=== Begin Enclosure ===

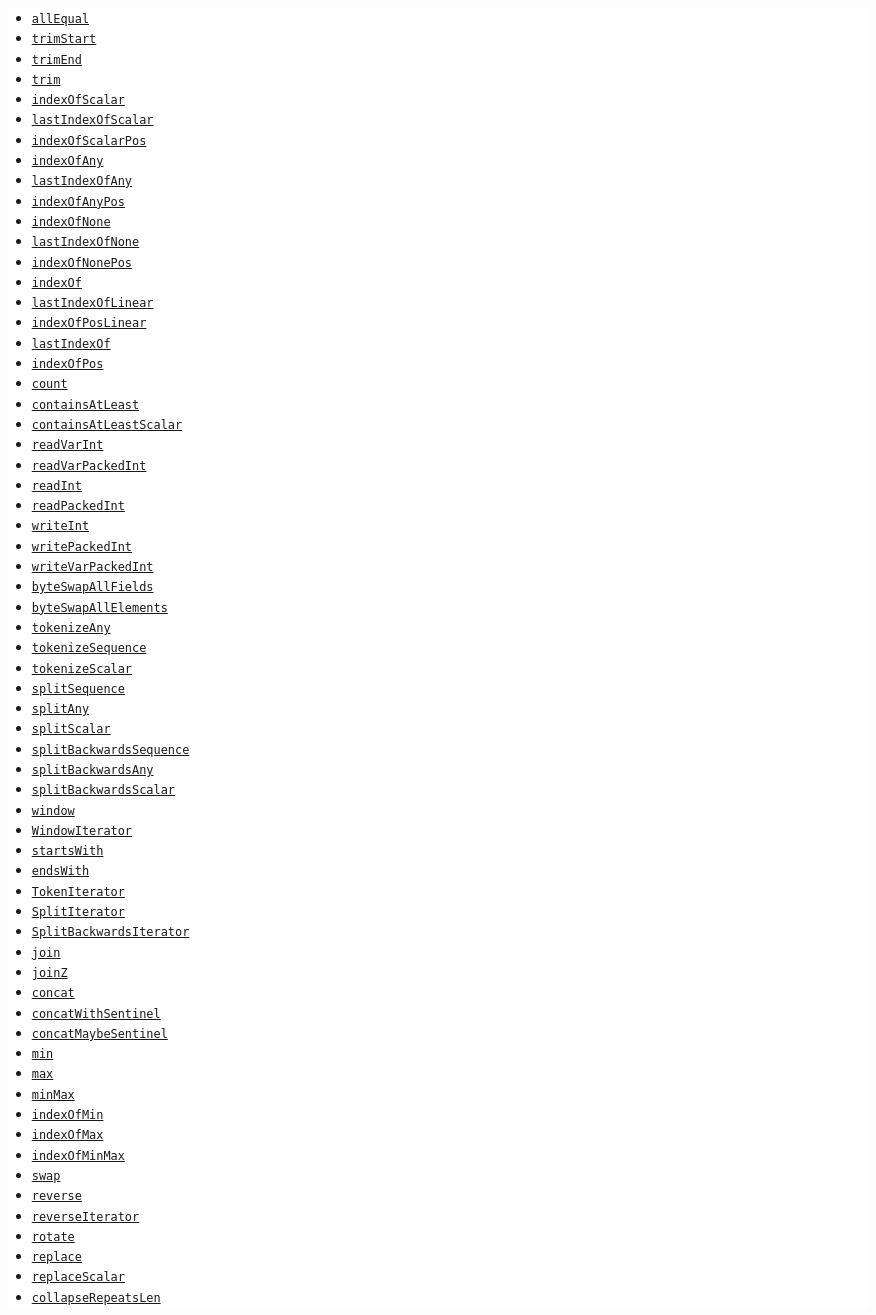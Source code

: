   - [`allEqual`](#fn-allequal)
  - [`trimStart`](#fn-trimstart)
  - [`trimEnd`](#fn-trimend)
  - [`trim`](#fn-trim)
  - [`indexOfScalar`](#fn-indexofscalar)
  - [`lastIndexOfScalar`](#fn-lastindexofscalar)
  - [`indexOfScalarPos`](#fn-indexofscalarpos)
  - [`indexOfAny`](#fn-indexofany)
  - [`lastIndexOfAny`](#fn-lastindexofany)
  - [`indexOfAnyPos`](#fn-indexofanypos)
  - [`indexOfNone`](#fn-indexofnone)
  - [`lastIndexOfNone`](#fn-lastindexofnone)
  - [`indexOfNonePos`](#fn-indexofnonepos)
  - [`indexOf`](#fn-indexof)
  - [`lastIndexOfLinear`](#fn-lastindexoflinear)
  - [`indexOfPosLinear`](#fn-indexofposlinear)
  - [`lastIndexOf`](#fn-lastindexof)
  - [`indexOfPos`](#fn-indexofpos)
  - [`count`](#fn-count)
  - [`containsAtLeast`](#fn-containsatleast)
  - [`containsAtLeastScalar`](#fn-containsatleastscalar)
  - [`readVarInt`](#fn-readvarint)
  - [`readVarPackedInt`](#fn-readvarpackedint)
  - [`readInt`](#fn-readint)
  - [`readPackedInt`](#fn-readpackedint)
  - [`writeInt`](#fn-writeint)
  - [`writePackedInt`](#fn-writepackedint)
  - [`writeVarPackedInt`](#fn-writevarpackedint)
  - [`byteSwapAllFields`](#fn-byteswapallfields)
  - [`byteSwapAllElements`](#fn-byteswapallelements)
  - [`tokenizeAny`](#fn-tokenizeany)
  - [`tokenizeSequence`](#fn-tokenizesequence)
  - [`tokenizeScalar`](#fn-tokenizescalar)
  - [`splitSequence`](#fn-splitsequence)
  - [`splitAny`](#fn-splitany)
  - [`splitScalar`](#fn-splitscalar)
  - [`splitBackwardsSequence`](#fn-splitbackwardssequence)
  - [`splitBackwardsAny`](#fn-splitbackwardsany)
  - [`splitBackwardsScalar`](#fn-splitbackwardsscalar)
  - [`window`](#fn-window)
  - [`WindowIterator`](#fn-windowiterator)
  - [`startsWith`](#fn-startswith)
  - [`endsWith`](#fn-endswith)
  - [`TokenIterator`](#fn-tokeniterator)
  - [`SplitIterator`](#fn-splititerator)
  - [`SplitBackwardsIterator`](#fn-splitbackwardsiterator)
  - [`join`](#fn-join)
  - [`joinZ`](#fn-joinz)
  - [`concat`](#fn-concat)
  - [`concatWithSentinel`](#fn-concatwithsentinel)
  - [`concatMaybeSentinel`](#fn-concatmaybesentinel)
  - [`min`](#fn-min)
  - [`max`](#fn-max)
  - [`minMax`](#fn-minmax)
  - [`indexOfMin`](#fn-indexofmin)
  - [`indexOfMax`](#fn-indexofmax)
  - [`indexOfMinMax`](#fn-indexofminmax)
  - [`swap`](#fn-swap)
  - [`reverse`](#fn-reverse)
  - [`reverseIterator`](#fn-reverseiterator)
  - [`rotate`](#fn-rotate)
  - [`replace`](#fn-replace)
  - [`replaceScalar`](#fn-replacescalar)
  - [`collapseRepeatsLen`](#fn-collapserepeatslen)
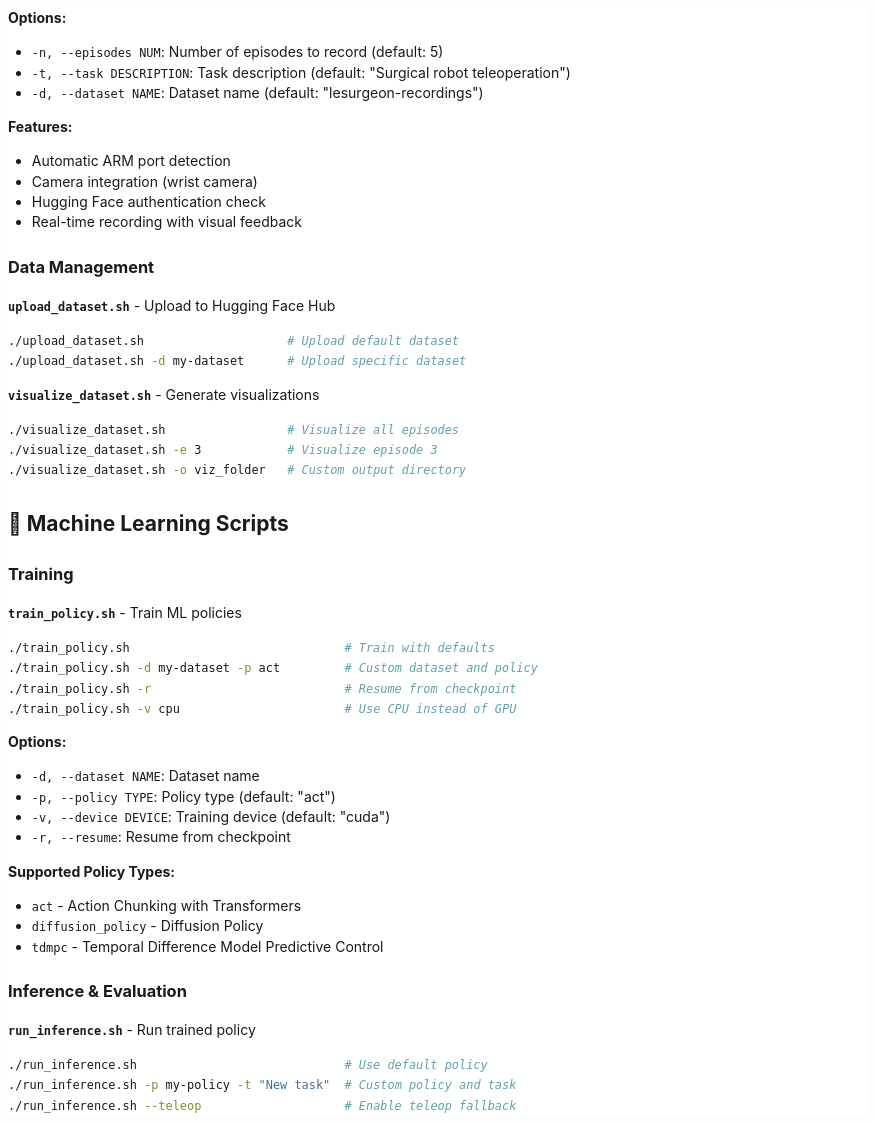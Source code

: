 **Options:**
- `-n, --episodes NUM`: Number of episodes to record (default: 5)
- `-t, --task DESCRIPTION`: Task description (default: "Surgical robot teleoperation")
- `-d, --dataset NAME`: Dataset name (default: "lesurgeon-recordings")

**Features:**
- Automatic ARM port detection
- Camera integration (wrist camera)
- Hugging Face authentication check
- Real-time recording with visual feedback

### Data Management

**`upload_dataset.sh`** - Upload to Hugging Face Hub
```bash
./upload_dataset.sh                    # Upload default dataset
./upload_dataset.sh -d my-dataset      # Upload specific dataset
```

**`visualize_dataset.sh`** - Generate visualizations
```bash
./visualize_dataset.sh                 # Visualize all episodes
./visualize_dataset.sh -e 3            # Visualize episode 3
./visualize_dataset.sh -o viz_folder   # Custom output directory
```

## 🧠 Machine Learning Scripts

### Training

**`train_policy.sh`** - Train ML policies
```bash
./train_policy.sh                              # Train with defaults
./train_policy.sh -d my-dataset -p act         # Custom dataset and policy
./train_policy.sh -r                           # Resume from checkpoint
./train_policy.sh -v cpu                       # Use CPU instead of GPU
```

**Options:**
- `-d, --dataset NAME`: Dataset name
- `-p, --policy TYPE`: Policy type (default: "act")
- `-v, --device DEVICE`: Training device (default: "cuda")
- `-r, --resume`: Resume from checkpoint

**Supported Policy Types:**
- `act` - Action Chunking with Transformers
- `diffusion_policy` - Diffusion Policy
- `tdmpc` - Temporal Difference Model Predictive Control

### Inference & Evaluation

**`run_inference.sh`** - Run trained policy
```bash
./run_inference.sh                             # Use default policy
./run_inference.sh -p my-policy -t "New task"  # Custom policy and task
./run_inference.sh --teleop                    # Enable teleop fallback
```

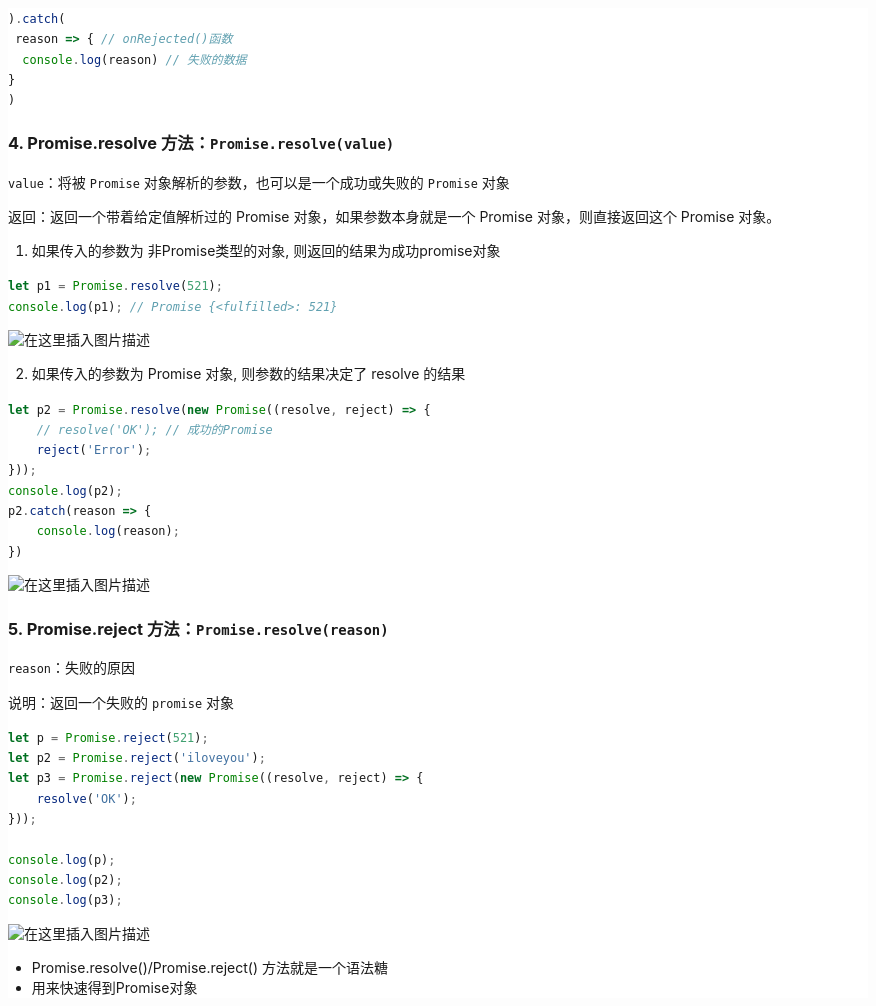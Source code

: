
 ```javascript
).catch(
 reason => { // onRejected()函数
  console.log(reason) // 失败的数据
}
)
```
### 4. Promise.resolve 方法：`Promise.resolve(value)`
`value`：将被 `Promise` 对象解析的参数，也可以是一个成功或失败的 `Promise` 对象

返回：返回一个带着给定值解析过的 Promise 对象，如果参数本身就是一个 Promise 对象，则直接返回这个 Promise 对象。

1. 如果传入的参数为 非Promise类型的对象, 则返回的结果为成功promise对象
```javascript
let p1 = Promise.resolve(521);
console.log(p1); // Promise {<fulfilled>: 521}
```
![在这里插入图片描述](https://img-blog.csdnimg.cn/20210226213107194.png)

2. 如果传入的参数为 Promise 对象, 则参数的结果决定了 resolve 的结果
```javascript
let p2 = Promise.resolve(new Promise((resolve, reject) => {
    // resolve('OK'); // 成功的Promise
    reject('Error');
}));
console.log(p2);
p2.catch(reason => {
    console.log(reason);
})
```
![在这里插入图片描述](https://img-blog.csdnimg.cn/20210226213523502.png)

### 5. Promise.reject 方法：`Promise.resolve(reason)`
`reason`：失败的原因

说明：返回一个失败的 `promise` 对象

```javascript
let p = Promise.reject(521);
let p2 = Promise.reject('iloveyou');
let p3 = Promise.reject(new Promise((resolve, reject) => {
    resolve('OK');
}));

console.log(p);
console.log(p2);
console.log(p3);
```
![在这里插入图片描述](https://img-blog.csdnimg.cn/20210226213630534.png)

- Promise.resolve()/Promise.reject() 方法就是一个语法糖
- 用来快速得到Promise对象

=== End Enclosure ===

WORK INSTRUCTIONS –
Repeat the listing above word for word and leave its images out.

RESULT OF THIS TASK –
Source code

:   - [`allEqual`](#fn-allequal)
  - [`trimStart`](#fn-trimstart)
  - [`trimEnd`](#fn-trimend)
  - [`trim`](#fn-trim)
  - [`indexOfScalar`](#fn-indexofscalar)
  - [`lastIndexOfScalar`](#fn-lastindexofscalar)
  - [`indexOfScalarPos`](#fn-indexofscalarpos)
  - [`indexOfAny`](#fn-indexofany)
  - [`lastIndexOfAny`](#fn-lastindexofany)
  - [`indexOfAnyPos`](#fn-indexofanypos)
  - [`indexOfNone`](#fn-indexofnone)
  - [`lastIndexOfNone`](#fn-lastindexofnone)
  - [`indexOfNonePos`](#fn-indexofnonepos)
  - [`indexOf`](#fn-indexof)
  - [`lastIndexOfLinear`](#fn-lastindexoflinear)
  - [`indexOfPosLinear`](#fn-indexofposlinear)
  - [`lastIndexOf`](#fn-lastindexof)
  - [`indexOfPos`](#fn-indexofpos)
  - [`count`](#fn-count)
  - [`containsAtLeast`](#fn-containsatleast)
  - [`containsAtLeastScalar`](#fn-containsatleastscalar)
  - [`readVarInt`](#fn-readvarint)
  - [`readVarPackedInt`](#fn-readvarpackedint)
  - [`readInt`](#fn-readint)
  - [`readPackedInt`](#fn-readpackedint)
  - [`writeInt`](#fn-writeint)
  - [`writePackedInt`](#fn-writepackedint)
  - [`writeVarPackedInt`](#fn-writevarpackedint)
  - [`byteSwapAllFields`](#fn-byteswapallfields)
  - [`byteSwapAllElements`](#fn-byteswapallelements)
  - [`tokenizeAny`](#fn-tokenizeany)
  - [`tokenizeSequence`](#fn-tokenizesequence)
  - [`tokenizeScalar`](#fn-tokenizescalar)
  - [`splitSequence`](#fn-splitsequence)
  - [`splitAny`](#fn-splitany)
  - [`splitScalar`](#fn-splitscalar)
  - [`splitBackwardsSequence`](#fn-splitbackwardssequence)
  - [`splitBackwardsAny`](#fn-splitbackwardsany)
  - [`splitBackwardsScalar`](#fn-splitbackwardsscalar)
  - [`window`](#fn-window)
  - [`WindowIterator`](#fn-windowiterator)
  - [`startsWith`](#fn-startswith)
  - [`endsWith`](#fn-endswith)
  - [`TokenIterator`](#fn-tokeniterator)
  - [`SplitIterator`](#fn-splititerator)
  - [`SplitBackwardsIterator`](#fn-splitbackwardsiterator)
  - [`join`](#fn-join)
  - [`joinZ`](#fn-joinz)
  - [`concat`](#fn-concat)
  - [`concatWithSentinel`](#fn-concatwithsentinel)
  - [`concatMaybeSentinel`](#fn-concatmaybesentinel)
  - [`min`](#fn-min)
  - [`max`](#fn-max)
  - [`minMax`](#fn-minmax)
  - [`indexOfMin`](#fn-indexofmin)
  - [`indexOfMax`](#fn-indexofmax)
  - [`indexOfMinMax`](#fn-indexofminmax)
  - [`swap`](#fn-swap)
  - [`reverse`](#fn-reverse)
  - [`reverseIterator`](#fn-reverseiterator)
  - [`rotate`](#fn-rotate)
  - [`replace`](#fn-replace)
  - [`replaceScalar`](#fn-replacescalar)
  - [`collapseRepeatsLen`](#fn-collapserepeatslen)
Source code

: **Options:**
- `-n, --episodes NUM`: Number of episodes to record (default: 5)
- `-t, --task DESCRIPTION`: Task description (default: "Surgical robot teleoperation")
- `-d, --dataset NAME`: Dataset name (default: "lesurgeon-recordings")

**Features:**
- Automatic ARM port detection
- Camera integration (wrist camera)
- Hugging Face authentication check
- Real-time recording with visual feedback

### Data Management

**`upload_dataset.sh`** - Upload to Hugging Face Hub
```bash
./upload_dataset.sh                    # Upload default dataset
./upload_dataset.sh -d my-dataset      # Upload specific dataset
```

**`visualize_dataset.sh`** - Generate visualizations
```bash
./visualize_dataset.sh                 # Visualize all episodes
./visualize_dataset.sh -e 3            # Visualize episode 3
./visualize_dataset.sh -o viz_folder   # Custom output directory
```

## 🧠 Machine Learning Scripts

### Training

**`train_policy.sh`** - Train ML policies
```bash
./train_policy.sh                              # Train with defaults
./train_policy.sh -d my-dataset -p act         # Custom dataset and policy
./train_policy.sh -r                           # Resume from checkpoint
./train_policy.sh -v cpu                       # Use CPU instead of GPU
```

**Options:**
- `-d, --dataset NAME`: Dataset name
- `-p, --policy TYPE`: Policy type (default: "act")
- `-v, --device DEVICE`: Training device (default: "cuda")
- `-r, --resume`: Resume from checkpoint

**Supported Policy Types:**
- `act` - Action Chunking with Transformers
- `diffusion_policy` - Diffusion Policy
- `tdmpc` - Temporal Difference Model Predictive Control

### Inference & Evaluation

**`run_inference.sh`** - Run trained policy
```bash
./run_inference.sh                             # Use default policy
./run_inference.sh -p my-policy -t "New task"  # Custom policy and task
./run_inference.sh --teleop                    # Enable teleop fallback
```

Source code

:
 ```javascript
).catch(
 reason => { // onRejected()函数
  console.log(reason) // 失败的数据
}
)
```
### 4. Promise.resolve 方法：`Promise.resolve(value)`
`value`：将被 `Promise` 对象解析的参数，也可以是一个成功或失败的 `Promise` 对象

返回：返回一个带着给定值解析过的 Promise 对象，如果参数本身就是一个 Promise 对象，则直接返回这个 Promise 对象。

1. 如果传入的参数为 非Promise类型的对象, 则返回的结果为成功promise对象
```javascript
let p1 = Promise.resolve(521);
console.log(p1); // Promise {<fulfilled>: 521}
```
![在这里插入图片描述](https://img-blog.csdnimg.cn/20210226213107194.png)

2. 如果传入的参数为 Promise 对象, 则参数的结果决定了 resolve 的结果
```javascript
let p2 = Promise.resolve(new Promise((resolve, reject) => {
    // resolve('OK'); // 成功的Promise
    reject('Error');
}));
console.log(p2);
p2.catch(reason => {
    console.log(reason);
})
```
![在这里插入图片描述](https://img-blog.csdnimg.cn/20210226213523502.png)

### 5. Promise.reject 方法：`Promise.resolve(reason)`
`reason`：失败的原因

说明：返回一个失败的 `promise` 对象

```javascript
let p = Promise.reject(521);
let p2 = Promise.reject('iloveyou');
let p3 = Promise.reject(new Promise((resolve, reject) => {
    resolve('OK');
}));

console.log(p);
console.log(p2);
console.log(p3);
```
![在这里插入图片描述](https://img-blog.csdnimg.cn/20210226213630534.png)

- Promise.resolve()/Promise.reject() 方法就是一个语法糖
- 用来快速得到Promise对象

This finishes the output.